0

I want to create random pairs of numbers within 2 ranges.

So for example if I want 3 random pairs of numbers where 10 < n1 < 20 and 30 < n2 < 50 then an acceptable output would be this: [[11,35],[15,30],[15,42]] but not [[11,35],[11,35],[12,39]]

I would like an efficient (both computationally and memory wise) algorithm to do this. The language doesn't really matter because I can adapt it later (although Python would be preferred).

So far the best idea I have had is to create a dictionary with all the possible numbers in n1 and as values a list of the numbers which have been used in n2. Then I can just pick a random n1 and find a number which hasn't been used in n1[n2] set.

This isn't very efficient space wise though and I'm hoping for something better. It also seems to be computationally inefficient to find a number not in n1[n2] many times.

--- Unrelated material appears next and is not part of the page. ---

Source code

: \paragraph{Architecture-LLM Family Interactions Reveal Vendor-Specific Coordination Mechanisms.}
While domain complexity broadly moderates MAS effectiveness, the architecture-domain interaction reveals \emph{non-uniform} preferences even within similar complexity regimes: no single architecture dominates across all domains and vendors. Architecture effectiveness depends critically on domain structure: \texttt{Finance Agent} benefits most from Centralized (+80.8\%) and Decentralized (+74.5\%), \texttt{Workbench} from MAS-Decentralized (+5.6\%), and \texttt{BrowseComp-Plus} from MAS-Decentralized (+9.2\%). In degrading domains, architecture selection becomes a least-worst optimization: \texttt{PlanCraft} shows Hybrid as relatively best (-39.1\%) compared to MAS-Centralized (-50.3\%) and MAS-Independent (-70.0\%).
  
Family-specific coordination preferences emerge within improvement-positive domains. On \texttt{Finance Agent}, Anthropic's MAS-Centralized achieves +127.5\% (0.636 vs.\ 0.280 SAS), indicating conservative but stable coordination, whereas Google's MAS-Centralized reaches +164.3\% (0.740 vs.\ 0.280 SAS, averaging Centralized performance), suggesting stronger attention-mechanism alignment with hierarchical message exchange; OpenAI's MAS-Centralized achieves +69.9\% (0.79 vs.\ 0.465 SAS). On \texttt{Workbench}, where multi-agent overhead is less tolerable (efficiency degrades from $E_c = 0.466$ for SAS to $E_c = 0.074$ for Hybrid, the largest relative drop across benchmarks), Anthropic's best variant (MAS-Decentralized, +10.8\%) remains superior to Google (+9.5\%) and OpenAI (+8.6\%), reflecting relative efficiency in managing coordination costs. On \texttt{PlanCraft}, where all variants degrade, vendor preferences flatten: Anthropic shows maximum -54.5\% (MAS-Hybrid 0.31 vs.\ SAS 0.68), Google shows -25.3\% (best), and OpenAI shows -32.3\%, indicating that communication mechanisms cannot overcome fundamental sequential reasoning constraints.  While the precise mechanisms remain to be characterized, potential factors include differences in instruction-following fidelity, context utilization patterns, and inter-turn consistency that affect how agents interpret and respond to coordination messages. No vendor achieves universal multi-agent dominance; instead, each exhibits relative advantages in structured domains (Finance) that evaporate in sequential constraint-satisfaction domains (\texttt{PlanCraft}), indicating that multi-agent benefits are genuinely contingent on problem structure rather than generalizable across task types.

I could also do the opposite and have the dictionary populated with all the numbers not used and just pop a random number off the list. But this would use much more space.

Is there any efficient way to do this? Is this a common problem?

Edit: It would be good if this could easily be expanded to more dimensions (so sets of N numbers). But this isn't really needed yet.

KNejad
  • 2,011
  • 2
  • 10
  • 21
  • Do the generated pairs conform to a uniform distribution? – GZ0 Sep 22 '19 at 14:12
  • "Should they" or "Do they" in the one I already created? Well they should but I haven't really checked that in the one I created yet since it's not working very well due to the complexity issues mentioned – KNejad Sep 22 '19 at 14:14
  • Yeah, I mean the "Should they", i.e. the expected results. – GZ0 Sep 22 '19 at 14:16
  • The infamous question of the non-repeating random numbers. I always wonder if there is a real reason for not wanting repetition or if it is just the false belief that repeating outcomes is not random. – conditionalMethod Sep 22 '19 at 16:28
  • In this case I'm starting to think its okay-ish to have repeating values. The idea was that I want to train a neural network and I was generating some input data for it. I didn't want repetition so that when I run the validation data it wouldn't be fed values its already seen – KNejad Sep 22 '19 at 18:25

1 Answers1

1

An integer pair (x, y) in [min_x, min_x + s) X [min_y, min_y + t) can be mapped to an integer m within the 1D space [min_x * t, (min_x + s) * t) by calculating m = x * t + y - min_y. The inverse mapping from m to (x, y) can be achieved by (m // t, min_y + m % t) in Python.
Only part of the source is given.